§ Work instruction:
Would you copy every record exactly as it stands and drop the pictures?

§ Raw data:

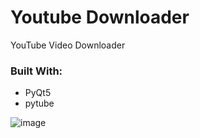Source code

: # Youtube Downloader
YouTube Video Downloader
### Built With:
* PyQt5
* pytube

![image](https://user-images.githubusercontent.com/93475752/160903819-7835cdc5-3fa7-46a5-8990-c34423113b11.png)
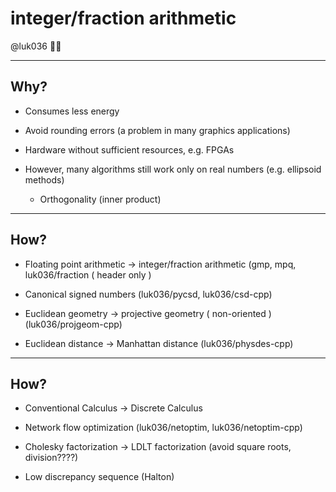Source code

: # integer/fraction arithmetic

@luk036 👨‍💻

---

## Why?

- Consumes less energy

- Avoid rounding errors (a problem in many graphics applications)

- Hardware without sufficient resources, e.g. FPGAs

- However, many algorithms still work only on real numbers (e.g. ellipsoid methods)
  - Orthogonality (inner product)

---

## How?

- Floating point arithmetic -> integer/fraction arithmetic
  (gmp, mpq, luk036/fraction ( header only )

- Canonical signed numbers
  (luk036/pycsd, luk036/csd-cpp)

- Euclidean geometry -> projective geometry ( non-oriented )
  (luk036/projgeom-cpp)

- Euclidean distance -> Manhattan distance
  (luk036/physdes-cpp)

---

## How?

- Conventional Calculus -> Discrete Calculus

- Network flow optimization
  (luk036/netoptim, luk036/netoptim-cpp)

- Cholesky factorization -> LDLT factorization (avoid square roots, division????)

- Low discrepancy sequence (Halton)
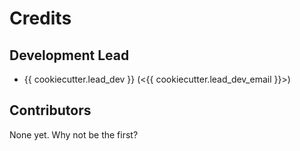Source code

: # Credits

## Development Lead

* {{ cookiecutter.lead_dev }} (<{{ cookiecutter.lead_dev_email }}>)

## Contributors

None yet. Why not be the first?
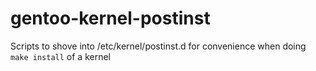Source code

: # gentoo-kernel-postinst
Scripts to shove into /etc/kernel/postinst.d for convenience when doing `make install` of a kernel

§ Reply to the exercise:
Source code

: # Youtube Downloader
YouTube Video Downloader
### Built With:
* PyQt5
* pytube

![image](https://user-images.githubusercontent.com/93475752/160903819-7835cdc5-3fa7-46a5-8990-c34423113b11.png)
Source code

: # integer/fraction arithmetic

@luk036 👨‍💻

---

## Why?

- Consumes less energy

- Avoid rounding errors (a problem in many graphics applications)

- Hardware without sufficient resources, e.g. FPGAs

- However, many algorithms still work only on real numbers (e.g. ellipsoid methods)
  - Orthogonality (inner product)

---

## How?

- Floating point arithmetic -> integer/fraction arithmetic
  (gmp, mpq, luk036/fraction ( header only )

- Canonical signed numbers
  (luk036/pycsd, luk036/csd-cpp)

- Euclidean geometry -> projective geometry ( non-oriented )
  (luk036/projgeom-cpp)

- Euclidean distance -> Manhattan distance
  (luk036/physdes-cpp)

---

## How?

- Conventional Calculus -> Discrete Calculus

- Network flow optimization
  (luk036/netoptim, luk036/netoptim-cpp)

- Cholesky factorization -> LDLT factorization (avoid square roots, division????)

- Low discrepancy sequence (Halton)
Source code

: # Credits

## Development Lead

* {{ cookiecutter.lead_dev }} (<{{ cookiecutter.lead_dev_email }}>)

## Contributors

None yet. Why not be the first?
Source code

: # gentoo-kernel-postinst
Scripts to shove into /etc/kernel/postinst.d for convenience when doing `make install` of a kernel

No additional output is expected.